Appelé à témoigner pendant plusieurs heures dans ce procès qu'il intente au géant agrochimique, cet Américain de 46 ans a expliqué devant un tribunal de San Francisco comment il a vaporisé pendant deux ans du RoundUp mais surtout du RangerPro, sa version professionnelle, plus puissante et à diluer dans de l'eau avant épandage.
Voix forte et volontaire, laissant même échapper quelques traits d'humour, ce père de deux enfants a longuement évoqué son cancer, un lymphome non-hodgkinien incurable diagnostiqué en 2014 qu'il attribue au glyphosate, substance chimique très controversée faisant l'objet d'études contradictoires sur sa dangerosité --en particulier son caractère possiblement cancérigène.
"Jamais"
Pour Monsanto, il n'y a aucun danger et donc aucune raison d'avertir d'un risque quelconque.

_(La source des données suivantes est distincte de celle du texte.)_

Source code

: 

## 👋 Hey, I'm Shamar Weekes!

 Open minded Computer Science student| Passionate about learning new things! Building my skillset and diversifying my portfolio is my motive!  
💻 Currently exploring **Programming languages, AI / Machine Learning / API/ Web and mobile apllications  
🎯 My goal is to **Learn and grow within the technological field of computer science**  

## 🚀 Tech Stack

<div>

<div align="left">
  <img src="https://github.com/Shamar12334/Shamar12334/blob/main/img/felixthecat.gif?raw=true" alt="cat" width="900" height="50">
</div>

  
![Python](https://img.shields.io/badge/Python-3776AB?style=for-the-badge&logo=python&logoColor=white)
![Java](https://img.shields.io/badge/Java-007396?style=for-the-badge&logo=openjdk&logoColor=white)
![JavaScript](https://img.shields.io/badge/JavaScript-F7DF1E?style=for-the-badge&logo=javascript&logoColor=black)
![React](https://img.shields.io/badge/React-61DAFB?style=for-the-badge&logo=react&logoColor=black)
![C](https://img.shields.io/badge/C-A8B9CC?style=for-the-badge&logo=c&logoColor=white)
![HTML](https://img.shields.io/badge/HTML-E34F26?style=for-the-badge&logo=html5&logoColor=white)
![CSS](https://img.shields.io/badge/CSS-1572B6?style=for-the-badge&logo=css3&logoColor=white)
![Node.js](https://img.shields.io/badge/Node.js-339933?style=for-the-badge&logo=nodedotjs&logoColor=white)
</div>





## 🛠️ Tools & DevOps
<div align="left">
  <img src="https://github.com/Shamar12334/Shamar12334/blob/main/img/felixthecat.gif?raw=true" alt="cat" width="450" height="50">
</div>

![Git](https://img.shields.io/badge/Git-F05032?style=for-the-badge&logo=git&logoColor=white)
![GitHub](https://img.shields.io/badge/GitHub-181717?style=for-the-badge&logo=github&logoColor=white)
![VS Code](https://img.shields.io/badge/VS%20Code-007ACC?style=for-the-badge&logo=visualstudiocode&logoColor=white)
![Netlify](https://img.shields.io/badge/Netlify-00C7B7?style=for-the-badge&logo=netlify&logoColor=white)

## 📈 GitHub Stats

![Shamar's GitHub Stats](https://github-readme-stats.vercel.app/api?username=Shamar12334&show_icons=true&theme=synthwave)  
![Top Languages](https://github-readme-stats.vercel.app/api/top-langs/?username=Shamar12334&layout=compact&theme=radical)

Selon la défense de M. Johnson, au contraire, la firme a sciemment caché les risques possibles liés à ses produits et empêché toute étude scientifique fiable.
"Si vous aviez lu un avertissement (sur l'étiquette) concernant des risques de cancer, auriez-vous utilisé" le RangerPro?, lui a demandé l'un de ses avocats, David Dickens, bidon de RangerPro à la main.
"Je n'aurais jamais vaporisé du RangerPro dans des écoles ou où que ce soit", a répondu cet ancien responsable de la lutte contre les "nuisibles" (animaux ou végétaux) des écoles de la ville de Benicia.
M. Johnson était chargé de diluer du RangerPro dans de l'eau puis de vaporiser la solution (parfois 150 gallons --560 litres-- par jour) pour tuer les mauvaises herbes à l'aide d'un vaporisateur électrique et ce, y compris après avoir été diagnostiqué, a-t-il expliqué.
A deux reprises, M. Johnson a été largement aspergé de RangerPro et ses vêtements trempés de ce produit, suite à des dysfonctionnements des vaporisateurs, a-t-il continué, indiquant avoir fait des recherches sur internet puis décidé d'appeler deux fois la "hotline" Monsanto après le diagnostic, affolé par "la situation incontrôlable sur (sa) peau" où se multipliaient des lésions très douloureuses.
"J'avais été exposé au RangerPro et je pensais que ça pouvait en être la cause", a encore dit Dewayne Johnson, affirmant que malgré deux appels et des promesses en ce sens, personne chez Monsanto ne l'a jamais rappelé.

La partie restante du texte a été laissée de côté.